Start of RECORDS FOR PROCESSING

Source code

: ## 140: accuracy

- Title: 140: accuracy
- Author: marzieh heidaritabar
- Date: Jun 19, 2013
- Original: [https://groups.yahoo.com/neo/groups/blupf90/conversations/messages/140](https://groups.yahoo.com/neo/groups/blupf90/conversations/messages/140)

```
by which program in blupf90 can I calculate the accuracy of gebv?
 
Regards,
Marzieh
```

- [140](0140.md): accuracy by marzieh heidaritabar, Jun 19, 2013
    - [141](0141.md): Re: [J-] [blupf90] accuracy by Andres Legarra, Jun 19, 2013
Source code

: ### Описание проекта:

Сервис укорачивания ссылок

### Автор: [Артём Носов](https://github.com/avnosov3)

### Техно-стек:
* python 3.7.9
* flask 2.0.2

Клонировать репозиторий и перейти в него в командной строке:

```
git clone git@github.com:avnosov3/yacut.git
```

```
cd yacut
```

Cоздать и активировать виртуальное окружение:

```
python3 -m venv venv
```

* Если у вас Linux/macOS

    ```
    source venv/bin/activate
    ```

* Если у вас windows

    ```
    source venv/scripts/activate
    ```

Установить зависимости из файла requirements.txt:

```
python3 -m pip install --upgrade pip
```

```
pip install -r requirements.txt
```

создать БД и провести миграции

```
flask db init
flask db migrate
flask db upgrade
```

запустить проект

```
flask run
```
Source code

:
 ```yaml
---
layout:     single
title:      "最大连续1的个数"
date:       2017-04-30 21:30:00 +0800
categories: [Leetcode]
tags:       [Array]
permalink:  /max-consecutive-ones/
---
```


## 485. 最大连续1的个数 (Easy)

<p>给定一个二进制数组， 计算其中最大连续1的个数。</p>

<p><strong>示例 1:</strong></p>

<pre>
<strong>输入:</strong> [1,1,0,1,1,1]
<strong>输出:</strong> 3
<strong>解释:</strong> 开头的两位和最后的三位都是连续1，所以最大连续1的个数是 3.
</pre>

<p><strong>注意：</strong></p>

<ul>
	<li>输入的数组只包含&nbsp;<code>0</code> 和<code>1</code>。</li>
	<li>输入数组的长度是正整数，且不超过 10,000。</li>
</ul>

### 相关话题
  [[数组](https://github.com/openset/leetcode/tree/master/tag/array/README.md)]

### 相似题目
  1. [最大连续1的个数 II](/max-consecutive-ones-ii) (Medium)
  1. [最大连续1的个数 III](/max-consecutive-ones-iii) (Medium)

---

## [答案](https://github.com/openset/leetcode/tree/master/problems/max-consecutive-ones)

End of RECORDS FOR PROCESSING

Scan the lines above for the word "strong", then copy each line that has it.

* _RESPONSE AREA_:
<p><strong>示例 1:</strong></p>
<strong>输入:</strong> [1,1,0,1,1,1]
<strong>输出:</strong> 3
<strong>解释:</strong> 开头的两位和最后的三位都是连续1，所以最大连续1的个数是 3.
<p><strong>注意：</strong></p>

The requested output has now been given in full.